See `examples/values-single-node.yaml`, `examples/values-managed.yaml`,
and `examples/values-aws.yaml` for topology-specific overrides.

## Architecture summary

| Workload                     | Replicas    | Strategy        | Notes |
|------------------------------|-------------|-----------------|-------|
| `dograh-web`                 | 2 (HPA opt) | RollingUpdate   | Long-lived WS, graceful drain |
| `dograh-arq-worker`          | 1 (knob)    | RollingUpdate   | Stateless |
| `dograh-ari-manager`         | **1 fixed** | **Recreate**    | Telephony singleton |
| `dograh-campaign-orchestrator` | **1 fixed** | **Recreate**  | Campaign singleton (in-memory locks) |
| `dograh-ui`                  | 2           | RollingUpdate   | Next.js SSR |
| `dograh-coturn`              | 1           | Recreate        | LoadBalancer Service, port-pinned |

HTTP traffic: Gateway API (default) or Ingress (fallback).
TURN traffic: dedicated L4 Service of type `LoadBalancer`.

## Decisions log

These are choices the chart made where `HELM_DEPLOYMENT_PLAN.md` was
silent. Each is exposed in `values.yaml` for operator override.

- **terminationGracePeriodSeconds for web: 600s.** Covers a 10-minute
  call; tune to your call-length distribution.
- **preStop sleep: 15s.** Conservative window for the gateway/ingress
  to observe pod NotReady and stop dispatching new connections.
- **Liveness probes on singletons: `exec` (`pgrep`).** No HTTP endpoint
  exists on ari-manager / campaign-orchestrator; process-alive check is
  the simplest correct signal.
- **HPA on web: CPU/memory, disabled by default.** Plan recommends HPA
  but CPU/memory is a poor signal for WS workloads. Default
  `autoscaling.web.enabled=false`; flip on with a knowing eye and plan
  to replace with a connection-count metric.
- **Singleton replica counts: hard-coded.** No `replicaCount` knob
  exposed on ari-manager / campaign-orchestrator. Prevents accidental
  `kubectl scale` corrupting in-memory dedup state.
- **MinIO browser exposure: shared host, path prefix `/voice-audio/`.**
  Mirrors current nginx behavior. Operators wanting a separate
  hostname can override by editing `httproute-minio.yaml` or
  `ingress.yaml` post-install.
- **NetworkPolicy: not in v1.** TODO below.
- **ServiceMonitor / Prometheus: not in v1.** TODO below.
- **TURN TLS (turns://): not in v1.** Original docker-compose exposed
  port 5349 but never wired certs. Chart scopes v1 to plain TURN.

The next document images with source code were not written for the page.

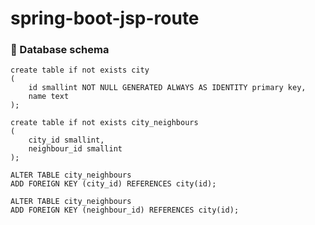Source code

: # spring-boot-jsp-route

### 💎 Database schema

```postgres-psql
create table if not exists city
(
	id smallint NOT NULL GENERATED ALWAYS AS IDENTITY primary key,
	name text
);

create table if not exists city_neighbours
(
	city_id smallint,
	neighbour_id smallint
);

ALTER TABLE city_neighbours
ADD FOREIGN KEY (city_id) REFERENCES city(id);

ALTER TABLE city_neighbours
ADD FOREIGN KEY (neighbour_id) REFERENCES city(id);
```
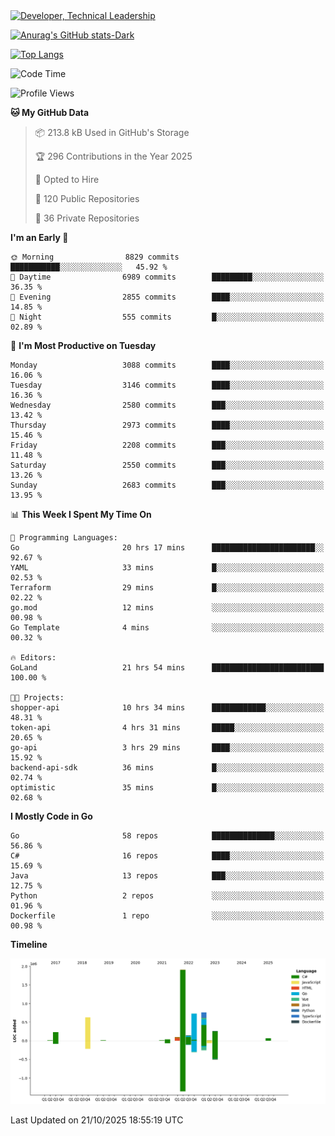 <div>
  <a href="https://www.linkedin.com/in/arielpineiro/" target="_blank" rel="nofollow noopener noreferrer">
    <img src="https://img.shields.io/badge/-LinkedIn-%230077B5?style=for-the-badge&logo=linkedin&logoColor=white" alt="Developer, Technical Leadership" title="Ariel Piñeiro">
  </a>
</div>

[![Anurag's GitHub stats-Dark](https://github-readme-stats.vercel.app/api?username=arielsrv&show_icons=true&theme=dark#gh-dark-mode-only)](https://github.com/anuraghazra/github-readme-stats#gh-dark-mode-only)

[![Top Langs](https://github-readme-stats.vercel.app/api/top-langs/?username=arielsrv&layout=compact&langs_count=10&theme=dark#gh-dark-mode-only)](https://github.com/anuraghazra/github-readme-stats&theme=dark#gh-dark-mode-only)

<!--START_SECTION:waka-->
![Code Time](http://img.shields.io/badge/Code%20Time-1%2C420%20hrs%2037%20mins-blue)

![Profile Views](http://img.shields.io/badge/Profile%20Views-2-blue)

**🐱 My GitHub Data** 

> 📦 213.8 kB Used in GitHub's Storage 
 > 
> 🏆 296 Contributions in the Year 2025
 > 
> 💼 Opted to Hire
 > 
> 📜 120 Public Repositories 
 > 
> 🔑 36 Private Repositories 
 > 
**I'm an Early 🐤** 

```text
🌞 Morning                8829 commits        ███████████░░░░░░░░░░░░░░   45.92 % 
🌆 Daytime                6989 commits        █████████░░░░░░░░░░░░░░░░   36.35 % 
🌃 Evening                2855 commits        ████░░░░░░░░░░░░░░░░░░░░░   14.85 % 
🌙 Night                  555 commits         █░░░░░░░░░░░░░░░░░░░░░░░░   02.89 % 
```
📅 **I'm Most Productive on Tuesday** 

```text
Monday                   3088 commits        ████░░░░░░░░░░░░░░░░░░░░░   16.06 % 
Tuesday                  3146 commits        ████░░░░░░░░░░░░░░░░░░░░░   16.36 % 
Wednesday                2580 commits        ███░░░░░░░░░░░░░░░░░░░░░░   13.42 % 
Thursday                 2973 commits        ████░░░░░░░░░░░░░░░░░░░░░   15.46 % 
Friday                   2208 commits        ███░░░░░░░░░░░░░░░░░░░░░░   11.48 % 
Saturday                 2550 commits        ███░░░░░░░░░░░░░░░░░░░░░░   13.26 % 
Sunday                   2683 commits        ███░░░░░░░░░░░░░░░░░░░░░░   13.95 % 
```


📊 **This Week I Spent My Time On** 

```text
💬 Programming Languages: 
Go                       20 hrs 17 mins      ███████████████████████░░   92.67 % 
YAML                     33 mins             █░░░░░░░░░░░░░░░░░░░░░░░░   02.53 % 
Terraform                29 mins             █░░░░░░░░░░░░░░░░░░░░░░░░   02.22 % 
go.mod                   12 mins             ░░░░░░░░░░░░░░░░░░░░░░░░░   00.98 % 
Go Template              4 mins              ░░░░░░░░░░░░░░░░░░░░░░░░░   00.32 % 

🔥 Editors: 
GoLand                   21 hrs 54 mins      █████████████████████████   100.00 % 

🐱‍💻 Projects: 
shopper-api              10 hrs 34 mins      ████████████░░░░░░░░░░░░░   48.31 % 
token-api                4 hrs 31 mins       █████░░░░░░░░░░░░░░░░░░░░   20.65 % 
go-api                   3 hrs 29 mins       ████░░░░░░░░░░░░░░░░░░░░░   15.92 % 
backend-api-sdk          36 mins             █░░░░░░░░░░░░░░░░░░░░░░░░   02.74 % 
optimistic               35 mins             █░░░░░░░░░░░░░░░░░░░░░░░░   02.68 % 
```

**I Mostly Code in Go** 

```text
Go                       58 repos            ██████████████░░░░░░░░░░░   56.86 % 
C#                       16 repos            ████░░░░░░░░░░░░░░░░░░░░░   15.69 % 
Java                     13 repos            ███░░░░░░░░░░░░░░░░░░░░░░   12.75 % 
Python                   2 repos             ░░░░░░░░░░░░░░░░░░░░░░░░░   01.96 % 
Dockerfile               1 repo              ░░░░░░░░░░░░░░░░░░░░░░░░░   00.98 % 
```



**Timeline**

![Lines of Code chart](https://raw.githubusercontent.com/arielsrv/arielsrv/main/assets/bar_graph.png)


 Last Updated on 21/10/2025 18:55:19 UTC
<!--END_SECTION:waka-->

## `/tmp` audit (review fix #6)

Resolved. End-of-call artifacts (recordings, transcript) are uploaded to
object storage directly from the web process
(`api/services/workflow_run_artifacts.py`) before the ARQ completion job
is enqueued; the job carries only the workflow run id. No file handoff
crosses a pod boundary, so web and arq-worker pods need no shared
volume. The remaining `/tmp` uses (`audio_file_cache.py`,
`knowledge_base_processing.py`) write and read within a single process.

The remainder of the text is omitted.